Abstract

Triterpenoid saponins are major secondary metabolites in soybean; they are classified into group A and DDMP saponins. Group A saponins cause bitterness and an astringent aftertaste, whereas DDMP saponins are less bitter and more beneficial to human health. Therefore, a need exists for genetic improvement to develop bitter-free soybeans without losing other beneficial saponins. In this study, an ethyl methanesulfonate (EMS)–induced mutant, PE1327, was isolated and characterized as having a reduced level of group A saponins by chromatography. The PE1327 phenotype, which exhibits no accumulation of group A saponins, resembles that of a previously reported sg-5 wild soybean mutant whose biosynthesis is controlled by the Sg-5 (Glyma.15G243300) gene.
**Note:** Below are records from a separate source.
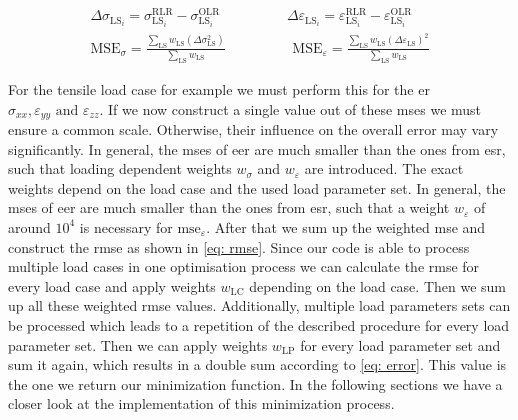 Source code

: \begin{gather}
    \label{eq: EMDifference}
    \Delta\sigma_{\scriptscriptstyle\text{LS}_i} = \sigma_{\scriptscriptstyle\text{LS}_i}^{\scriptscriptstyle\text{RLR}} - \sigma_{\scriptscriptstyle\text{LS}_i}^{\scriptscriptstyle\text{OLR}} \hspace{2cm}
    \Delta\varepsilon_{\scriptscriptstyle\text{LS}_i} = \varepsilon_{\scriptscriptstyle\text{LS}_i}^{\scriptscriptstyle\text{RLR}} - \varepsilon_{\scriptscriptstyle\text{LS}_i}^{\scriptscriptstyle\text{OLR}}\\
    \label{eq: mse}
    \text{MSE}_{\sigma} = \frac{\displaystyle\sum_{\text{LS}} w_{\scriptscriptstyle\text{LS}} (\Delta\sigma_{\scriptscriptstyle\text{LS}}^2)}{\displaystyle\sum_{\text{LS}}w_{\scriptscriptstyle\text{LS}} } \hspace{2cm}
    \text{MSE}_{\varepsilon} = \frac{\displaystyle\sum_{\text{LS}} w_{\scriptscriptstyle\text{LS}} (\Delta\varepsilon_{\scriptscriptstyle\text{LS}})^2}{\displaystyle\sum_{\text{LS}}w_{\scriptscriptstyle\text{LS}}}
\end{gather}



For the tensile load case for example we must perform this for the \acrlong{er} $\sigma_{xx}, \varepsilon_{yy} \text{ and } \varepsilon_{zz}$. 
If we now construct a single value out of these \acrshort{mse}s we must ensure a common scale. Otherwise, their influence on the overall error may vary significantly. In general, the \acrshort{mse}s of \acrlong{eer} are much smaller than the ones from \acrlong{esr}, such that loading dependent weights $w_{\sigma}$ and $w_{\varepsilon}$ are introduced. The exact weights depend on the load case and the used load parameter set. In general, the \acrshort{mse}s of \acrlong{eer} are much smaller than the ones from \acrlong{esr}, such that a weight $w_{\varepsilon}$ of around $10^4$ is necessary for $\text{mse}_{\varepsilon}$. After that we sum up the weighted \acrshort{mse} and construct the \acrshort{rmse} as shown in \autoref{eq: rmse}. Since our code is able to process multiple load cases in one optimisation process we can calculate the \acrshort{rmse} for every load case and apply weights $w_{\scriptscriptstyle\text{LC}}$ depending on the load case. Then we sum up all these weighted \acrshort{rmse} values. Additionally, multiple load parameters sets can be processed which leads to a repetition of the described procedure for every load parameter set. Then we can apply weights $w_{\scriptscriptstyle\text{LP}}$ for every load parameter set and sum it again, which results in a double sum according to \autoref{eq: error}. This value is the one we return our minimization function. In the following sections we have a closer look at the implementation of this minimization process. 

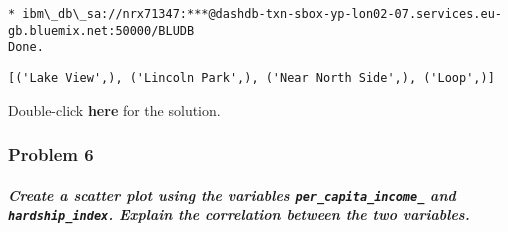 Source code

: \documentclass[11pt]{article}
\makeatletter
\newcommand{\boxspacing}{\kern\kvtcb@left@rule\kern\kvtcb@boxsep}
\newcommand{\prompt}[4]{
        \ttfamily\llap{{\color{#2}[#3]:\hspace{3pt}#4}}\vspace{-\baselineskip}
    }
\makeatother
\begin{document}
    \begin{Verbatim}[commandchars=\\\{\}]
 * ibm\_db\_sa://nrx71347:***@dashdb-txn-sbox-yp-lon02-07.services.eu-
gb.bluemix.net:50000/BLUDB
Done.
    \end{Verbatim}

            \begin{tcolorbox}[breakable, size=fbox, boxrule=.5pt, pad at break*=1mm, opacityfill=0]
\prompt{Out}{outcolor}{11}{\boxspacing}
\begin{Verbatim}[commandchars=\\\{\}]
[('Lake View',), ('Lincoln Park',), ('Near North Side',), ('Loop',)]
\end{Verbatim}
\end{tcolorbox}
        
    Double-click \textbf{here} for the solution.

    \hypertarget{problem-6}{%
\subsubsection{Problem 6}\label{problem-6}}

\hypertarget{create-a-scatter-plot-using-the-variables-per_capita_income_-and-hardship_index.-explain-the-correlation-between-the-two-variables.}{%
\subparagraph{\texorpdfstring{Create a scatter plot using the variables
\texttt{per\_capita\_income\_} and \texttt{hardship\_index}. Explain the
correlation between the two
variables.}{Create a scatter plot using the variables per\_capita\_income\_ and hardship\_index. Explain the correlation between the two variables.}}\label{create-a-scatter-plot-using-the-variables-per_capita_income_-and-hardship_index.-explain-the-correlation-between-the-two-variables.}}
\end{document}
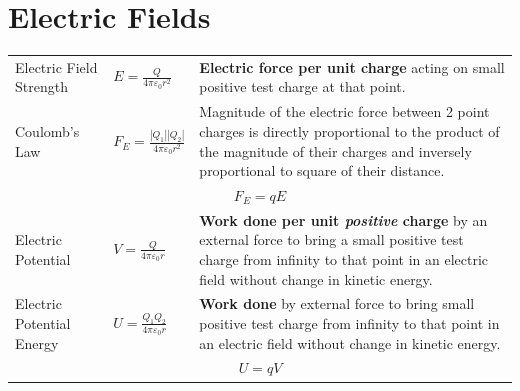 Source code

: \documentclass[a4paper,11pt]{article}
\begin{document}
	\section{Electric Fields}
	\begin{center}
		\renewcommand{\arraystretch}{1.8}
		\begin{tabular}{@{} l l p{8.5cm} @{}}
			\toprule
			Electric Field Strength & $\displaystyle E=\frac{Q}{4\pi \varepsilon_0 r^2}$ & \textbf{Electric force per unit charge} acting on small positive test charge at that point. \\
			Coulomb's Law & $\displaystyle F_E=\frac{|Q_1||Q_2|}{4\pi \varepsilon_0 r^2}$ & Magnitude of the electric force between 2 point charges is directly proportional to the product of the magnitude of their charges and inversely proportional to square of their distance.\\
			\multicolumn{3}{c}{$F_E=qE$} \\
			\midrule
			Electric Potential & $\displaystyle V = \frac{Q}{4\pi \varepsilon_0 r}$ & \textbf{Work done per unit \textit{positive} charge} by an external force to bring a small positive test charge from infinity to that point in an electric field without change in kinetic energy. \\
			Electric Potential Energy & $\displaystyle U = \frac{Q_1 Q_2}{4\pi \varepsilon_0 r}$ & \textbf{Work done } by external force to bring small positive test charge from infinity to that point in an electric field without change in kinetic energy.\\
			\multicolumn{3}{c}{$U=qV$} \\
			\bottomrule
		\end{tabular}
	\end{center}
	
	\newpage
\end{document}
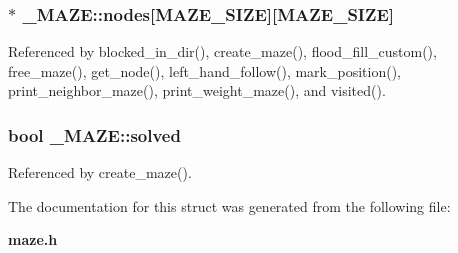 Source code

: \subsubsection[{nodes}]{$\ast$ \-\_\-\-M\-A\-Z\-E\-::nodes[{\bf M\-A\-Z\-E\-\_\-\-S\-I\-Z\-E}][{\bf M\-A\-Z\-E\-\_\-\-S\-I\-Z\-E}]}\label{struct__MAZE_a3c6979d722b6efaed52dd25f0f39ecd4}


Referenced by blocked\-\_\-in\-\_\-dir(), create\-\_\-maze(), flood\-\_\-fill\-\_\-custom(), free\-\_\-maze(), get\-\_\-node(), left\-\_\-hand\-\_\-follow(), mark\-\_\-position(), print\-\_\-neighbor\-\_\-maze(), print\-\_\-weight\-\_\-maze(), and visited().

\subsubsection[{solved}]{\setlength{\rightskip}{0pt plus 5cm}bool \-\_\-\-M\-A\-Z\-E\-::solved}\label{struct__MAZE_ab03f6f556019b42aa9b8b76e5b91edfd}


Referenced by create\-\_\-maze().



The documentation for this struct was generated from the following file\-:\begin{DoxyCompactItemize}
\item 
{\bf maze.\-h}\end{DoxyCompactItemize}
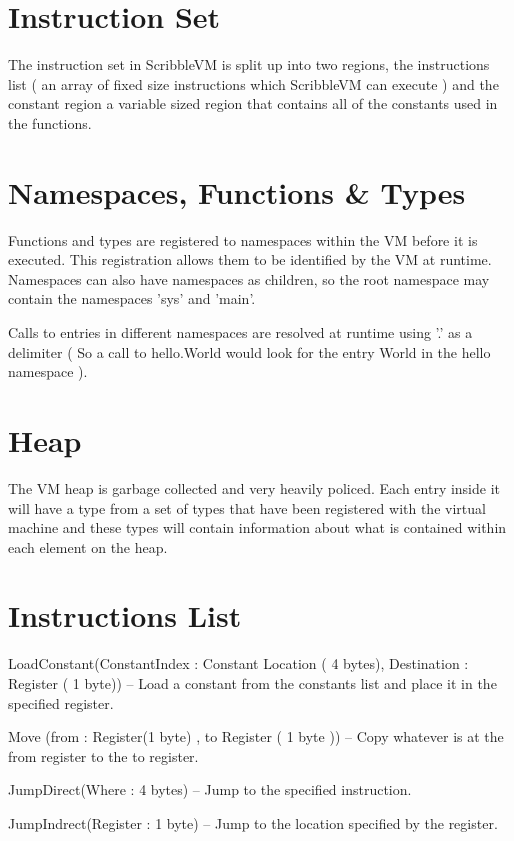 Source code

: \documentclass[]{final_report}
\begin{document}
\section{Instruction Set}

The instruction set in ScribbleVM is split up into two regions, the instructions list ( an array of fixed size
instructions which ScribbleVM can execute ) and the constant region a variable sized region that contains all
of the constants used in the functions. 

\section{Namespaces, Functions \& Types}

Functions and types are registered to namespaces within the VM before it is executed. This registration
allows them to be identified by the VM at runtime.
Namespaces can also have namespaces as children, so the root namespace may contain the namespaces
'sys' and 'main'.

Calls to entries in different namespaces are resolved at runtime using '.' as a delimiter ( So a call to
hello.World would look for the entry World in the hello namespace ).

\section{Heap}

The VM heap is garbage collected and very heavily policed. Each entry inside it will have a type from a set of
types that have been registered with the virtual machine and these types will contain information about what
is contained within each element on the heap.

\section{Instructions List}

LoadConstant(ConstantIndex : Constant Location ( 4 bytes), Destination : Register ( 1 byte)) – Load a constant from the constants list and place it in the specified register.

Move (from : Register(1 byte) , to Register ( 1 byte )) – Copy whatever is at the from register to the
to register.

JumpDirect(Where : 4 bytes) – Jump to the specified instruction.

JumpIndrect(Register : 1 byte) – Jump to the location specified by the register.
\end{document}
The Sg-5 gene sequence in PE1327 revealed a single-nucleotide polymorphism (G1036A) that causes an amino acid change from Glu346 to Lys346 in the sg-5 protein. Multiple alignment analysis of cytochrome P450 enzymes from numerous organisms revealed that Glu346 is highly conserved in eukaryotes, including plants and animals, but not in prokaryotes. The predicted 3D model of the Sg-5 protein showed that the Glu346 residue is located in the J helix and is likely involved in the linkage between the J and K helices and the stabilization of the J-K loop, suggesting that the amino acid substitution from Glu346 to Lys346 in the PE1327 mutant results in hypofunction of Sg-5. Co-segregation analysis revealed that the Sg-5 locus is tightly linked to reduced group A saponin biosynthesis in PE1327 and that the novel sg-5 variant is recessive to Sg-5.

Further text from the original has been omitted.